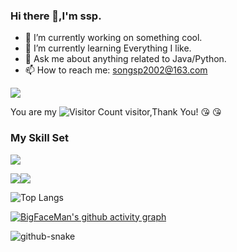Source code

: ### Hi there 👋,I'm ssp.

- 🔭 I’m currently working on something cool.
- 🌱 I’m currently learning Everything I like.
- 💬 Ask me about anything related to Java/Python.
- 📫 How to reach me: songsp2002@163.com

![](https://github-readme-stats.vercel.app/api?username=BigFaceMan&show_icons=true&theme=transparent)

You are my ![Visitor Count](https://profile-counter.glitch.me/BigFaceMan/count.svg) visitor,Thank You! :kissing_heart: :kissing_heart:

### My Skill Set

![](https://github-readme-activity-graph.cyclic.app/graph?username=BigFaceMan&theme=dracula)

![](https://img.shields.io/badge/Java-ED8B00?style=for-the-badge&logo=openjdk&logoColor=white)![](https://img.shields.io/badge/Python-3776AB?style=for-the-badge&logo=python&logoColor=white)

![Top Langs](https://github-readme-stats.vercel.app/api/top-langs/?username=BigFaceMan&layout=compact&theme=tokyonight)

[![BigFaceMan's github activity graph](https://github-readme-activity-graph.vercel.app/graph?username=BigFaceMan&theme=dracula)](https://github.com/ashutosh00710/github-readme-activity-graph)

  <!-- Snake Code Contribution Map 贪吃蛇代码贡献图 -->
<picture>
  <source media="(prefers-color-scheme: dark)" srcset="https://github.com/BigFaceMan/BigFaceMan/blob/main/profile-snake-contrib/github-contribution-grid-snake-dark.svg" />
  <source media="(prefers-color-scheme: light)" srcset="https://github.com/BigFaceMan/BigFaceMan/blob/main/profile-snake-contrib/github-contribution-grid-snake.svg" />
  <img alt="github-snake" src="https://github.com/BigFaceMan/BigFaceMan/blob/main/profile-snake-contrib/github-contribution-grid-snake-dark.svg" />
</picture>
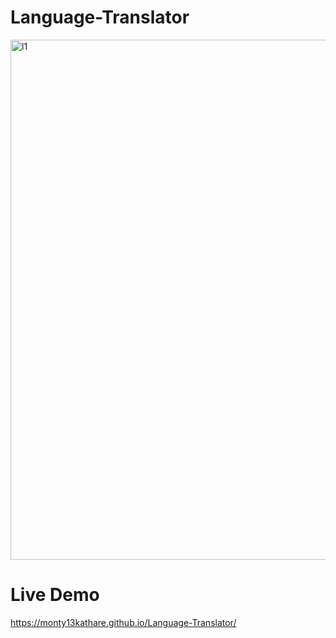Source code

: # Language-Translator
<img width="832" alt="l1" src="https://user-images.githubusercontent.com/92872528/185930396-3b98cda6-5c7e-41ae-b914-430d2a9c3ed2.png">

# Live Demo
https://monty13kathare.github.io/Language-Translator/
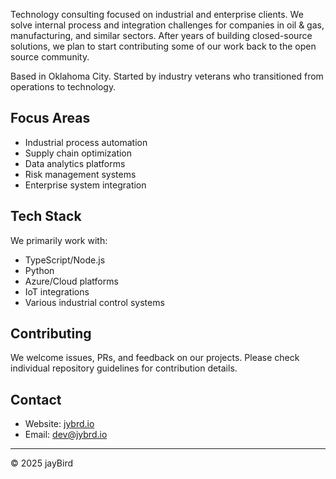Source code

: Technology consulting focused on industrial and enterprise clients. We solve internal process and integration challenges for companies in oil & gas, manufacturing, and similar sectors. After years of building closed-source solutions, we plan to start contributing some of our work back to the open source community.

Based in Oklahoma City. Started by industry veterans who transitioned from operations to technology.

## Focus Areas

- Industrial process automation
- Supply chain optimization
- Data analytics platforms
- Risk management systems
- Enterprise system integration

## Tech Stack

We primarily work with:
- TypeScript/Node.js
- Python
- Azure/Cloud platforms
- IoT integrations
- Various industrial control systems

## Contributing

We welcome issues, PRs, and feedback on our projects. Please check individual repository guidelines for contribution details.

## Contact

- Website: [jybrd.io](https://jybrd.io)
- Email: dev@jybrd.io

---

© 2025 jayBird
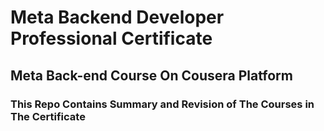 # Meta Backend Developer Professional Certificate
## Meta Back-end Course On Cousera Platform 

### This Repo Contains Summary and Revision of The Courses in The Certificate

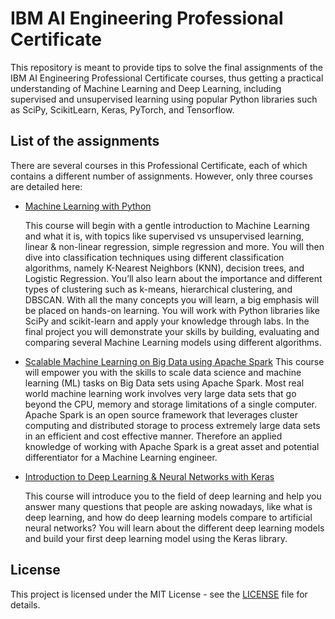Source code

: # IBM AI Engineering Professional Certificate

This repository is meant to provide tips to solve the final assignments of the IBM AI Engineering Professional Certificate courses, thus getting a practical understanding of Machine Learning and Deep Learning, including supervised and unsupervised learning using popular Python libraries such as SciPy, ScikitLearn, Keras, PyTorch, and Tensorflow.

## List of the assignments

There are several courses in this Professional Certificate, each of which contains a different number of assignments. However, only three courses are detailed here:

- [Machine Learning with Python](<./1 - Machine Learning with Python>)

  This course will begin with a gentle introduction to Machine Learning and what it is, with topics like supervised vs unsupervised learning, linear & non-linear regression, simple regression and more. You will then dive into classification techniques using different classification algorithms, namely K-Nearest Neighbors (KNN), decision trees, and Logistic Regression. You’ll also learn about the importance and different types of clustering such as k-means, hierarchical clustering, and DBSCAN. With all the many concepts you will learn, a big emphasis will be placed on hands-on learning. You will work with Python libraries like SciPy and scikit-learn and apply your knowledge through labs. In the final project you will demonstrate your skills by building, evaluating and comparing several Machine Learning models using different algorithms.

- [Scalable Machine Learning on Big Data using Apache Spark](<./2 - Scalable Machine Learning on Big Data>)
  This course will empower you with the skills to scale data science and machine learning (ML) tasks on Big Data sets using Apache Spark. Most real world machine learning work involves very large data sets that go beyond the CPU, memory and storage limitations of a single computer. Apache Spark is an open source framework that leverages cluster computing and distributed storage to process extremely large data sets in an efficient and cost effective manner. Therefore an applied knowledge of working with Apache Spark is a great asset and potential differentiator for a Machine Learning engineer.

- [Introduction to Deep Learning & Neural Networks with Keras](<./3 - Introduction to Deep Learning with Keras>)

  This course will introduce you to the field of deep learning and help you answer many questions that people are asking nowadays, like what is deep learning, and how do deep learning models compare to artificial neural networks? You will learn about the different deep learning models and build your first deep learning model using the Keras library.

## License

This project is licensed under the MIT License - see the [LICENSE](LICENSE) file for details.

--------------------------------

*YOUR TASK:*
All lines in the listing above with the string "activity" should be returned.

*ANSWER SPACE:*
![](https://github-readme-activity-graph.cyclic.app/graph?username=BigFaceMan&theme=dracula)
[![BigFaceMan's github activity graph](https://github-readme-activity-graph.vercel.app/graph?username=BigFaceMan&theme=dracula)](https://github.com/ashutosh00710/github-readme-activity-graph)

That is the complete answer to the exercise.